## Task directions
Each record below needs to be retyped exactly.

^^^^

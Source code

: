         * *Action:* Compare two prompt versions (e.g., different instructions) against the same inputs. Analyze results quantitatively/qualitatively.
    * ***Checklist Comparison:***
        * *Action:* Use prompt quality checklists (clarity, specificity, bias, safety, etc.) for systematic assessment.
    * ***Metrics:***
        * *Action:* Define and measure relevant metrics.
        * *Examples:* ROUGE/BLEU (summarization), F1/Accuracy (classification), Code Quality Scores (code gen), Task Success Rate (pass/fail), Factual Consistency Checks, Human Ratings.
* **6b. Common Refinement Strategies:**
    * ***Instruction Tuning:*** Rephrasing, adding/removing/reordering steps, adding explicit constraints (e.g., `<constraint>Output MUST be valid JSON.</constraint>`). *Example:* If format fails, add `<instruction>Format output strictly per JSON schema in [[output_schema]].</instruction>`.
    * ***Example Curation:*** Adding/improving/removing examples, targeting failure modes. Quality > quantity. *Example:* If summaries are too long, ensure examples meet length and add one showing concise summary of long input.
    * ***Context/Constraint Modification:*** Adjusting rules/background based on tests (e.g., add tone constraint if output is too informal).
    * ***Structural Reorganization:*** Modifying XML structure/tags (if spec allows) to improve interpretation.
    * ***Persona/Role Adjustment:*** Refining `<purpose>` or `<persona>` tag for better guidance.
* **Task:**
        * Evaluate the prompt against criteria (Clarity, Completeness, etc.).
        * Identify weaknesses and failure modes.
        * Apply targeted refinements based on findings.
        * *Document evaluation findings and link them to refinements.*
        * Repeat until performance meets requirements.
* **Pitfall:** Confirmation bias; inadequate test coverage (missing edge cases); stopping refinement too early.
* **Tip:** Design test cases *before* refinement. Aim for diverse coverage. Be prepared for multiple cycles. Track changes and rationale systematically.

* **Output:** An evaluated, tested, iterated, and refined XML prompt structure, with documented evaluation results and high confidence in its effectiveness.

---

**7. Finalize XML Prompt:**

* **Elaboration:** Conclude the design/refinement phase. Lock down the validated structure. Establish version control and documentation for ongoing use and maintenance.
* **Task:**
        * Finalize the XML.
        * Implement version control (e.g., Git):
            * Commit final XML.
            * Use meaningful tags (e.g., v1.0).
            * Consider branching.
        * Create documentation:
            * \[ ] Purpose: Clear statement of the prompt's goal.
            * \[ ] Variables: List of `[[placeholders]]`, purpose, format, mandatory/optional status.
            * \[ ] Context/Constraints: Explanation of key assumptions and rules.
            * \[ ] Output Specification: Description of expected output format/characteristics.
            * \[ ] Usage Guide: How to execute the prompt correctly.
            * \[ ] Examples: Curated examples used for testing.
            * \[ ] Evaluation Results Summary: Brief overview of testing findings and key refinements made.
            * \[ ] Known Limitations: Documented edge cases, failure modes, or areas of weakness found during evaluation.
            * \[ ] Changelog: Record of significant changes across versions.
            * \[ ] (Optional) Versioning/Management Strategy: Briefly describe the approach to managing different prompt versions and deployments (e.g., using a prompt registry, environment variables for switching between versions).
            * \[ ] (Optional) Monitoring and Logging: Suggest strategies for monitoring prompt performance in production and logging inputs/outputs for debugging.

^^^^

## Result of this exercise
Source code

:         * *Action:* Compare two prompt versions (e.g., different instructions) against the same inputs. Analyze results quantitatively/qualitatively.
    * ***Checklist Comparison:***
        * *Action:* Use prompt quality checklists (clarity, specificity, bias, safety, etc.) for systematic assessment.
    * ***Metrics:***
        * *Action:* Define and measure relevant metrics.
        * *Examples:* ROUGE/BLEU (summarization), F1/Accuracy (classification), Code Quality Scores (code gen), Task Success Rate (pass/fail), Factual Consistency Checks, Human Ratings.
* **6b. Common Refinement Strategies:**
    * ***Instruction Tuning:*** Rephrasing, adding/removing/reordering steps, adding explicit constraints (e.g., `<constraint>Output MUST be valid JSON.</constraint>`). *Example:* If format fails, add `<instruction>Format output strictly per JSON schema in [[output_schema]].</instruction>`.
    * ***Example Curation:*** Adding/improving/removing examples, targeting failure modes. Quality > quantity. *Example:* If summaries are too long, ensure examples meet length and add one showing concise summary of long input.
    * ***Context/Constraint Modification:*** Adjusting rules/background based on tests (e.g., add tone constraint if output is too informal).
    * ***Structural Reorganization:*** Modifying XML structure/tags (if spec allows) to improve interpretation.
    * ***Persona/Role Adjustment:*** Refining `<purpose>` or `<persona>` tag for better guidance.
* **Task:**
        * Evaluate the prompt against criteria (Clarity, Completeness, etc.).
        * Identify weaknesses and failure modes.
        * Apply targeted refinements based on findings.
        * *Document evaluation findings and link them to refinements.*
        * Repeat until performance meets requirements.
* **Pitfall:** Confirmation bias; inadequate test coverage (missing edge cases); stopping refinement too early.
* **Tip:** Design test cases *before* refinement. Aim for diverse coverage. Be prepared for multiple cycles. Track changes and rationale systematically.

* **Output:** An evaluated, tested, iterated, and refined XML prompt structure, with documented evaluation results and high confidence in its effectiveness.

---

**7. Finalize XML Prompt:**

* **Elaboration:** Conclude the design/refinement phase. Lock down the validated structure. Establish version control and documentation for ongoing use and maintenance.
* **Task:**
        * Finalize the XML.
        * Implement version control (e.g., Git):
            * Commit final XML.
            * Use meaningful tags (e.g., v1.0).
            * Consider branching.
        * Create documentation:
            * \[ ] Purpose: Clear statement of the prompt's goal.
            * \[ ] Variables: List of `[[placeholders]]`, purpose, format, mandatory/optional status.
            * \[ ] Context/Constraints: Explanation of key assumptions and rules.
            * \[ ] Output Specification: Description of expected output format/characteristics.
            * \[ ] Usage Guide: How to execute the prompt correctly.
            * \[ ] Examples: Curated examples used for testing.
            * \[ ] Evaluation Results Summary: Brief overview of testing findings and key refinements made.
            * \[ ] Known Limitations: Documented edge cases, failure modes, or areas of weakness found during evaluation.
            * \[ ] Changelog: Record of significant changes across versions.
            * \[ ] (Optional) Versioning/Management Strategy: Briefly describe the approach to managing different prompt versions and deployments (e.g., using a prompt registry, environment variables for switching between versions).
            * \[ ] (Optional) Monitoring and Logging: Suggest strategies for monitoring prompt performance in production and logging inputs/outputs for debugging.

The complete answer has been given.